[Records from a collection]
BEGIN

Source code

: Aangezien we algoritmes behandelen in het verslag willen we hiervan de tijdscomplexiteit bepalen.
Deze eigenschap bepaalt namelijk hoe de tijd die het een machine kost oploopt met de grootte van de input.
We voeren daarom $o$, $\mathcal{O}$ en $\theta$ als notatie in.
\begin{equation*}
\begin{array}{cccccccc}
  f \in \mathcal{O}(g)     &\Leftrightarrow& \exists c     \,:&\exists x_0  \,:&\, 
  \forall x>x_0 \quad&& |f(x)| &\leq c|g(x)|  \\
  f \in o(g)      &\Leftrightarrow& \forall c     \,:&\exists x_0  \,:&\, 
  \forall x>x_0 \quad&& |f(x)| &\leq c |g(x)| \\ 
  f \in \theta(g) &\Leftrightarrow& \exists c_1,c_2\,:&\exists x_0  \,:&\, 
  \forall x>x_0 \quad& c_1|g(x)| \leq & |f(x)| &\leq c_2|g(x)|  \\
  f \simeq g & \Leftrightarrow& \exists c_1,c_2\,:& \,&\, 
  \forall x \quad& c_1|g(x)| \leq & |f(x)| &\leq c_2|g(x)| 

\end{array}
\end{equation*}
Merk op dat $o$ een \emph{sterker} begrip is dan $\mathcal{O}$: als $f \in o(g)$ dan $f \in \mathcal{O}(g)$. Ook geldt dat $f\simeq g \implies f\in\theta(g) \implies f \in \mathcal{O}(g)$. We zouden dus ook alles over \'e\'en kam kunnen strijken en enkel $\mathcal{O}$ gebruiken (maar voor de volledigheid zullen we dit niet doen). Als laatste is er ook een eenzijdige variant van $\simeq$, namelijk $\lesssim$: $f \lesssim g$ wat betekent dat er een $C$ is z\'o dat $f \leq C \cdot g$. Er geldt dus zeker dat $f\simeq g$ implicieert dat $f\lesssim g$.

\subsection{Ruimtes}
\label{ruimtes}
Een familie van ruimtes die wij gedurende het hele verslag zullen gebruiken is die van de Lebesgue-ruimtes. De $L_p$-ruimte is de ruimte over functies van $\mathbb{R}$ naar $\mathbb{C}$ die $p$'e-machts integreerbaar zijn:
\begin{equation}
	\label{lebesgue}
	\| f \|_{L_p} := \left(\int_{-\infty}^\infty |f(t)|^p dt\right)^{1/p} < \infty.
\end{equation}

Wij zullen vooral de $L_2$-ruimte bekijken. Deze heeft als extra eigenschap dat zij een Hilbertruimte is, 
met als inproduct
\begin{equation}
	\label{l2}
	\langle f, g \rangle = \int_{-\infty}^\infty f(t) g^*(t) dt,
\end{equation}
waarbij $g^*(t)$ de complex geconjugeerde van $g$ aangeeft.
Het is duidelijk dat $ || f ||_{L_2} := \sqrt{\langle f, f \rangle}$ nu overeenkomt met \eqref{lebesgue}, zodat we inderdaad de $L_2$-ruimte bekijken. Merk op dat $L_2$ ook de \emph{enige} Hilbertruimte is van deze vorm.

END

** WHAT THE EXERCISE ASKS **
Lines to set down from above: the line with "Deze eigenschap bepaalt", the line with "x>x_0 \quad&& |f(x)| &\leq c|g(x)|", and every line between, each exactly as written.

** TASK ANSWER **
Deze eigenschap bepaalt namelijk hoe de tijd die het een machine kost oploopt met de grootte van de input.
We voeren daarom $o$, $\mathcal{O}$ en $\theta$ als notatie in.
\begin{equation*}
\begin{array}{cccccccc}
  f \in \mathcal{O}(g)     &\Leftrightarrow& \exists c     \,:&\exists x_0  \,:&\, 
  \forall x>x_0 \quad&& |f(x)| &\leq c|g(x)|  \\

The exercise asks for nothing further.